Quote:
Originally Posted by Hippie3 you want to try life without society
have someone drop you off, naked, deep in some national forest
and come back in a few years-
odds are all they will find is your bones. |
I know a few people who would be just fine, but for the vast majority (including myself at this point) that is a true statement. But, it's true partly because the so-called national forests are not the same forests/ecosystems that sustained large populations of people who got here before the Europeans. They are fundamentally different ecosystems now.

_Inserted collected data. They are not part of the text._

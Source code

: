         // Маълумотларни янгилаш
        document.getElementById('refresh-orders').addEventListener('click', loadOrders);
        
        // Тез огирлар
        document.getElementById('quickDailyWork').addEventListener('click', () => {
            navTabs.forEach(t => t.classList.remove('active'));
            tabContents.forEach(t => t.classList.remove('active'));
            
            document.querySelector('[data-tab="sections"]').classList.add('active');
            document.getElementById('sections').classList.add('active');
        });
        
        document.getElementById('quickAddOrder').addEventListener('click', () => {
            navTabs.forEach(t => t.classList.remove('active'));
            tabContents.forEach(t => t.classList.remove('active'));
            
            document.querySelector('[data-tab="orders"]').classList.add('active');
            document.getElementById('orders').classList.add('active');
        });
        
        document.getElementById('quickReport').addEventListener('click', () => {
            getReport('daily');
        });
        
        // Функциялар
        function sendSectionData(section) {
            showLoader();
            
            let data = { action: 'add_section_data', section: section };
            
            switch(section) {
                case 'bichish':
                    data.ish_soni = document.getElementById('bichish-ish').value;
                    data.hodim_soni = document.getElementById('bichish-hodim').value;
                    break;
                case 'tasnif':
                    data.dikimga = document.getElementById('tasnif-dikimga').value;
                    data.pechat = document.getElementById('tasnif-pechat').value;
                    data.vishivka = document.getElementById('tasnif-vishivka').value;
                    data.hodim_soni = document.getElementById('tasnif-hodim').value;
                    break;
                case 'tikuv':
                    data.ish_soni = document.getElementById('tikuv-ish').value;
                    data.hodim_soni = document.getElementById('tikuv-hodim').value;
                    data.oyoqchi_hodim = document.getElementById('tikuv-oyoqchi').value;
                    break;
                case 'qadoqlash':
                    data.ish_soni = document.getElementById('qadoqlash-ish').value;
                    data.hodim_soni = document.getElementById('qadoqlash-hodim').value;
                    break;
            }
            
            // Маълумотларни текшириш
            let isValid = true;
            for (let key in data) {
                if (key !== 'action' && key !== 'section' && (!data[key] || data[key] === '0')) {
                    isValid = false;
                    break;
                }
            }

Humans aren't forest dwellers by nature anyway; we evolved in a savannah environment- that's why we like our parks to be grass interspersed w/ few trees, we feel more comfortable in that environment- but those environments are all dominated by civilization and so we instead think of tree farms as 'wilderness' but really we need expansive grasslands.
I think what bothers a lot of people is the fact that civilization is so
mandatory. There is nowhere I can go to get away from it that is suitable for human habitation. There is no chance to explore an alternative or think "outside the box" because this box covers everything. It's not that I want to be permanently free of society and reject it's comforts, rather I just want the option to visit places not controlled or altered or destroyed by humans (I am referring to human-friendly places, not the "rocks and ice" parks that are pretty to look at but useless for sustaining much life) . I don't see this as an "all or nothing" problem; we can have modern medicine and technology without paving every freakin' square foot of earth or fundamentally changing complex natural processes before gaining an understanding of those processes (like damming rivers, or burning oil and coal as fast as it can be extracted, or engaging in intense chemically-based non-sustainable agriculture). Or, maybe we can't.
The things we humans have done to provide ourselves the advantages of modern society might ultimately turn out to be the things that deprive us of those advantages to the extent that we might have been better off not having developed them at all. Time will tell.